ちなみに一緒にいる男性はイフェと名乗り、クラフトとは従兄弟になるらしい。軽い説明で席に座ってから、ずっと黙っている。話はクラフトが担当なのだろう。
「薬については後で説明するとして、君に頼みたいというのは荷籠のことなんだ」
「荷籠?」
「先日、見学したから腕は分かっている。どうだろう、受けてくれないかな」
もちろん、ギルドを通すのなら冒険者ギルドから指名依頼にすると言う。しかし、その前に、何故クリスに依頼するのかが気になった。

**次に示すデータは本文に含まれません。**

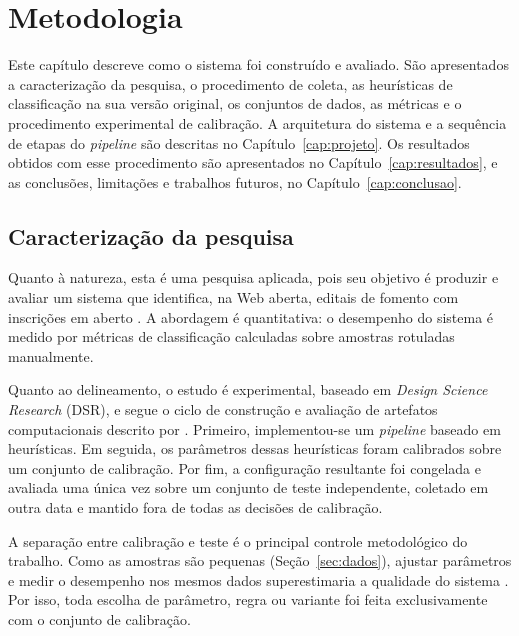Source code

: \chapter[METODOLOGIA]{Metodologia}
\label{cap:metodologia}

Este capítulo descreve como o sistema foi construído e avaliado. São
apresentados a caracterização da pesquisa, o procedimento de coleta, as
heurísticas de classificação na sua versão original, os conjuntos de dados, as
métricas e o procedimento experimental de calibração. A arquitetura do sistema
e a sequência de etapas do \textit{pipeline} são descritas no
Capítulo~\ref{cap:projeto}. Os resultados obtidos com esse procedimento são
apresentados no Capítulo~\ref{cap:resultados}, e as conclusões, limitações e
trabalhos futuros, no Capítulo~\ref{cap:conclusao}.

\section{Caracterização da pesquisa}
\label{sec:caracterizacao}

Quanto à natureza, esta é uma pesquisa aplicada, pois seu objetivo é produzir e
avaliar um sistema que identifica, na Web aberta, editais de fomento com
inscrições em aberto \cite{gil2017}. A abordagem é quantitativa: o desempenho do
sistema é medido por métricas de classificação calculadas sobre amostras
rotuladas manualmente.

Quanto ao delineamento, o estudo é experimental, baseado em \textit{Design Science Research} (DSR), e segue o ciclo de construção e
avaliação de artefatos computacionais descrito por
. Primeiro, implementou-se um \textit{pipeline} baseado em
heurísticas. Em seguida, os parâmetros dessas heurísticas foram calibrados
sobre um conjunto de calibração. Por fim, a configuração resultante foi
congelada e avaliada uma única vez sobre um conjunto de teste independente,
coletado em outra data e mantido fora de todas as decisões de calibração.

A separação entre calibração e teste é o principal controle metodológico do
trabalho. Como as amostras são pequenas (Seção~\ref{sec:dados}), ajustar
parâmetros e medir o desempenho nos mesmos dados superestimaria a qualidade do
sistema \cite{cawley2010}. Por isso, toda escolha de parâmetro, regra ou
variante foi feita exclusivamente com o conjunto de calibração.

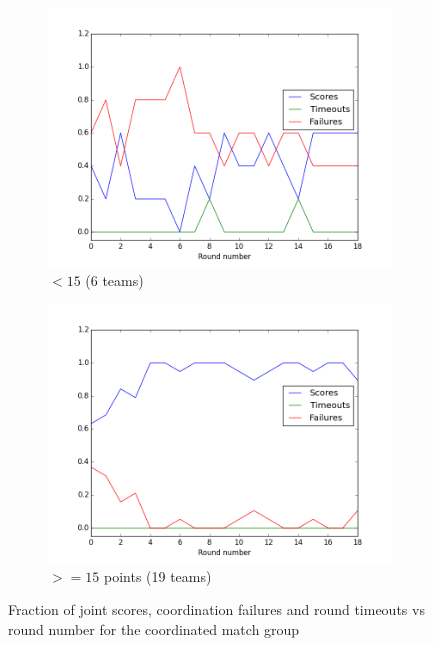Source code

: \begin{figure}
\centering
\begin{subfigure}{.5\textwidth}
\centering
\includegraphics[width=\columnwidth]{figures/scores_coordinated_rest.png}
\caption{$< 15$ (6 teams)}
\label{fig:scores_coordinated_rest}
\end{subfigure}%
\begin{subfigure}{.5\textwidth}
\centering
\includegraphics[width=\columnwidth]{figures/scores_coordinated_15.png}
\caption{$>= 15$ points (19 teams)}
\label{fig:scores_coordinated_15}
\end{subfigure}
\caption{Fraction of joint scores, coordination failures and round timeouts vs round number for the coordinated match group}
\label{fig:scores_coordinated}
\end{figure}

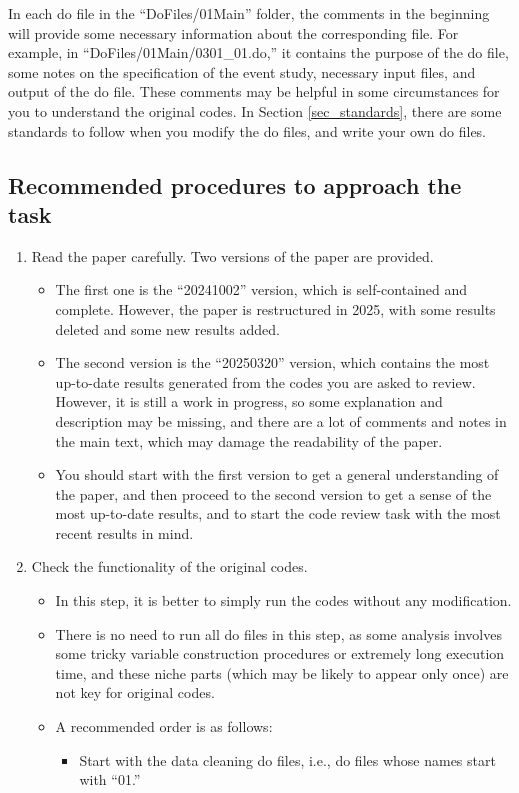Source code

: \documentclass[12pt]{article}
\theoremstyle{definition}
\begin{document}
In each do file in the ``DoFiles/01Main'' folder, the comments in the beginning will provide some necessary information about the corresponding file. For example, in ``DoFiles/01Main/0301\_01.do,'' it contains the purpose of the do file, some notes on the specification of the event study, necessary input files, and output of the do file. These comments may be helpful in some circumstances for you to understand the original codes. In Section \ref{sec_standards}, there are some standards to follow when you modify the do files, and write your own do files.

\subsection{Recommended procedures to approach the task}

\begin{enumerate}[topsep=0pt, leftmargin=20pt, itemsep=0pt, label=(\arabic*)]
	\setlength{\parskip}{10pt} 
	\item Read the paper carefully. Two versions of the paper are provided. 
	\begin{itemize}[topsep=0pt, leftmargin=20pt, itemsep=0pt]
        \setlength{\parskip}{10pt} 
        \item The first one is the ``20241002'' version, which is self-contained and complete. However, the paper is restructured in 2025, with some results deleted and some new results added. 
        \item The second version is the ``20250320'' version, which contains the most up-to-date results generated from the codes you are asked to review. However, it is still a work in progress, so some explanation and description may be missing, and there are a lot of comments and notes in the main text, which may damage the readability of the paper.
        \item You should start with the first version to get a general understanding of the paper, and then proceed to the second version to get a sense of the most up-to-date results, and to start the code review task with the most recent results in mind.
    \end{itemize}
	\item Check the functionality of the original codes.
	\begin{itemize}[topsep=0pt, leftmargin=22pt, itemsep=0pt]
        \setlength{\parskip}{10pt} 
        \item In this step, it is better to simply run the codes without any modification.
        \item There is no need to run all do files in this step, as some analysis involves some tricky variable construction procedures or extremely long execution time, and these niche parts (which may be likely to appear only once) are not key for original codes.
        \item A recommended order is as follows:
        \begin{itemize}[topsep=0pt, leftmargin=20pt, itemsep=0pt]
            \setlength{\parskip}{10pt} 
            \item Start with the data cleaning do files, i.e., do files whose names start with ``01.'' 
            

\end{itemize}
\end{itemize}
\end{enumerate}
\end{document}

それを問うと、クラフトはイフェと顔を見合わせてから、意を決したように口を開いた。
「失ったものを取り戻したいんだ。我々は空から見下ろして探すのを得意としている。これまでもそうして旅をしてきた。けれど、ペルア国や他国の一部では上空を竜人族が飛ぶのを禁止しているんだ」
「……ん? 竜人族が空を飛ぶんですか? 竜じゃなくて?」
どうやら竜人族は空を飛ぶらしい。クリスは目を丸くして二人を凝視した。